Trending topics aren’t always fake, of course. Some are generated by real-world events. Others are the product of one or several high-follower Twitter accounts engaging on a certain topic that’s picked up by others.

And there’s no conclusive evidence that bots and disinformation determined the outcome of the presidential election, and may never be. Ditto for the adoption or refutation (renaming?) of Common Core in various states.

But common sense indicates that there has been some impact by the combined effects of bots, botnets and targeted advertising. That’s why Twitter and Facebook are taking action, and Congress is asking both social media companies to testify, and media outlets are working hard to figure out how fake news and bots affect public perception.

The lesson is for all of us – reporters and otherwise – to remember that what we see online is not necessarily organic or authentic. What we see on social media is a function of the sites and people we have liked and interacted with in the past (the infamous “filter bubble”), the ways Twitter and Facebook in particular are organized to serve us up information that confirms our preconceived beliefs (the Facebook algorithm), and the advocacy efforts that have sprung up in recent times to enhance and intensify those processes.

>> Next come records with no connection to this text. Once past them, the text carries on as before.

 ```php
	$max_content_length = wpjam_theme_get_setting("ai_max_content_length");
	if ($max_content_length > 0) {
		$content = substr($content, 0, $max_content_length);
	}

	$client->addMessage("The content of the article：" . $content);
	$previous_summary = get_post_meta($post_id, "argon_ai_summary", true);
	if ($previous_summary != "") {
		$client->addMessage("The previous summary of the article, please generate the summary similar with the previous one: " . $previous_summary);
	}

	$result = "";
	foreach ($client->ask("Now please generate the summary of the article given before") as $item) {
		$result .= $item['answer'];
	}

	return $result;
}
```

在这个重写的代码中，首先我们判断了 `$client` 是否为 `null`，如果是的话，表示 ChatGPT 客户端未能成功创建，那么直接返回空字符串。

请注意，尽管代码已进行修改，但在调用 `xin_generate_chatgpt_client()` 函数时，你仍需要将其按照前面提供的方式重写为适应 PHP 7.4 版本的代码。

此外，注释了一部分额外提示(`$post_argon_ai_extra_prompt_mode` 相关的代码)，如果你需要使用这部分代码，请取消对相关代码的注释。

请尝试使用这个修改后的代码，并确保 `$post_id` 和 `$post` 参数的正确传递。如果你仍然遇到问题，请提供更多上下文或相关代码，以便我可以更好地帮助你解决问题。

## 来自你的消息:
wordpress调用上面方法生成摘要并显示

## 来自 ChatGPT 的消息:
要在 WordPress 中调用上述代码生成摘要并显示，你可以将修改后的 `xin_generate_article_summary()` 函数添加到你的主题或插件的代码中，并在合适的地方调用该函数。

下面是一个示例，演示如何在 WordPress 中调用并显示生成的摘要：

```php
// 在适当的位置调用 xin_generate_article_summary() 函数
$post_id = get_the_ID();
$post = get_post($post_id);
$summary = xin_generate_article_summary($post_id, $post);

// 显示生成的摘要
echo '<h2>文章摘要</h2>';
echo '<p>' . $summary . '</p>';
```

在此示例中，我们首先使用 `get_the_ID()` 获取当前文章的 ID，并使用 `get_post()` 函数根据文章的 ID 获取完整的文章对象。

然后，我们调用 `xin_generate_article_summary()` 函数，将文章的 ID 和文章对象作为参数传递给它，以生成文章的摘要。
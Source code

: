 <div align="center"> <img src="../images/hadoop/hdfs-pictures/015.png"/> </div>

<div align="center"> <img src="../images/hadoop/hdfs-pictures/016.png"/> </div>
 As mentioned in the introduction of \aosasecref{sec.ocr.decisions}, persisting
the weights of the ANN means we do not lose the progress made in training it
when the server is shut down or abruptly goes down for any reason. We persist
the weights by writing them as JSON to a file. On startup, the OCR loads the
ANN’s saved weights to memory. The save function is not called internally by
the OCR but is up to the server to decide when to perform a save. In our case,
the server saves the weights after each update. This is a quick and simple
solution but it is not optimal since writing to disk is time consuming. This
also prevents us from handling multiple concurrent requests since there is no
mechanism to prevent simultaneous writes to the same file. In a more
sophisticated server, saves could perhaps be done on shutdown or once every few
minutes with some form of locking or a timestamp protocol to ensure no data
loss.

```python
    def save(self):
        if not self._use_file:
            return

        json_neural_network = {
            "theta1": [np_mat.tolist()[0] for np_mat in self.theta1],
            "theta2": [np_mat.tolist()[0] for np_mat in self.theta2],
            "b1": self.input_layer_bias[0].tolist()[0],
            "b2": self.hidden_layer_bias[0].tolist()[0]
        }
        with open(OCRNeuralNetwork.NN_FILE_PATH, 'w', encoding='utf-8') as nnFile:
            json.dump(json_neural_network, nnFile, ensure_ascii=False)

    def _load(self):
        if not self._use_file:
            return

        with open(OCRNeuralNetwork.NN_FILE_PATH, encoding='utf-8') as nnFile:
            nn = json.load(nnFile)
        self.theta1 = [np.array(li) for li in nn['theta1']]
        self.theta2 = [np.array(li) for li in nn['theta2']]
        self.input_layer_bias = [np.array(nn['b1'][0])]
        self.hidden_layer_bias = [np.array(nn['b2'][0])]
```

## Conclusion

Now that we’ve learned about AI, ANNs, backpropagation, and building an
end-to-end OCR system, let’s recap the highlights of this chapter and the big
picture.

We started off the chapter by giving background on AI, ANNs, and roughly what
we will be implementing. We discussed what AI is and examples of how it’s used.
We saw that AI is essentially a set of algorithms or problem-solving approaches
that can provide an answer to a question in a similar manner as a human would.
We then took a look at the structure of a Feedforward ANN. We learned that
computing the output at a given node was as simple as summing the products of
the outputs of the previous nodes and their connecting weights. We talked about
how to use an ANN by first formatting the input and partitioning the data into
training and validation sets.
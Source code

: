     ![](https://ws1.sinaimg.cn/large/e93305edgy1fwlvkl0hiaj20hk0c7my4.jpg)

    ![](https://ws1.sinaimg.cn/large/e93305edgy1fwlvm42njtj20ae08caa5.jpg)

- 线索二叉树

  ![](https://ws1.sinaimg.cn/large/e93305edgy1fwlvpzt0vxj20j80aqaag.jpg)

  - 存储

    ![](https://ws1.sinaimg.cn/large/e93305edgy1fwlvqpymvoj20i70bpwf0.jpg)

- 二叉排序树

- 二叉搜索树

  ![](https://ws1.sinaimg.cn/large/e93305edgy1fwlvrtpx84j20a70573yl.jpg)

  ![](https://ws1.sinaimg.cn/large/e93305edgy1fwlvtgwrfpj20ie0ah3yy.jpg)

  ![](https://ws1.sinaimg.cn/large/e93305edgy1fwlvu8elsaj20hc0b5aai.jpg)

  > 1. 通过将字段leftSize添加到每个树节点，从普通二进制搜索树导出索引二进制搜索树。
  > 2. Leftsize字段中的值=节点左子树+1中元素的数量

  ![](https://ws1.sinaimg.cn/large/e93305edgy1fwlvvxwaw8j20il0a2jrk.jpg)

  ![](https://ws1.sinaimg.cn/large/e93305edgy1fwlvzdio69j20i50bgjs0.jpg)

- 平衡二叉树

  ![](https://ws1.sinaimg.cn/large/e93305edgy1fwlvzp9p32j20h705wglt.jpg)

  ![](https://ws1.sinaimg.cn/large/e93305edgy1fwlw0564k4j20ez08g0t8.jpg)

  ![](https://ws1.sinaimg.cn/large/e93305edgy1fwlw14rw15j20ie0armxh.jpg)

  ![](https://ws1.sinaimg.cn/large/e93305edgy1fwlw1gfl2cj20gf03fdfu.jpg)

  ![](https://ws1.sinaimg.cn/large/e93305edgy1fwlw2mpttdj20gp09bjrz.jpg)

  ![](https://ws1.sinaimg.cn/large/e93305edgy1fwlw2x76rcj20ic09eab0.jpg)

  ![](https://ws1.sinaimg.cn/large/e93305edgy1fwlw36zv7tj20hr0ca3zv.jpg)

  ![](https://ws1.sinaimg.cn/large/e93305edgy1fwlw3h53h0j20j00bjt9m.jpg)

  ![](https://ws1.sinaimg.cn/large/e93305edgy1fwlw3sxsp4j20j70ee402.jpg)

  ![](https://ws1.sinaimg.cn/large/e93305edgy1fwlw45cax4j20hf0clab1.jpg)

Not everyone you engage with on Twitter is an actual person. What you’re seeing may or may not represent authentic viewpoints of actual people. The debate on any hot-button issue is being distorted to some extent, and editors and reporters need to know that. I’m not sure they do.

In the meantime, some of those who study disinformation recommend extreme caution for journalists engaging with social media.

“If a journalist finds themselves embedding or using a tweet as a source without knowing who is behind that account, they are laying themselves open,” says disinformation expert Nimmo. “If it’s not a blue tick [confirmed] account, how do you know who it is?”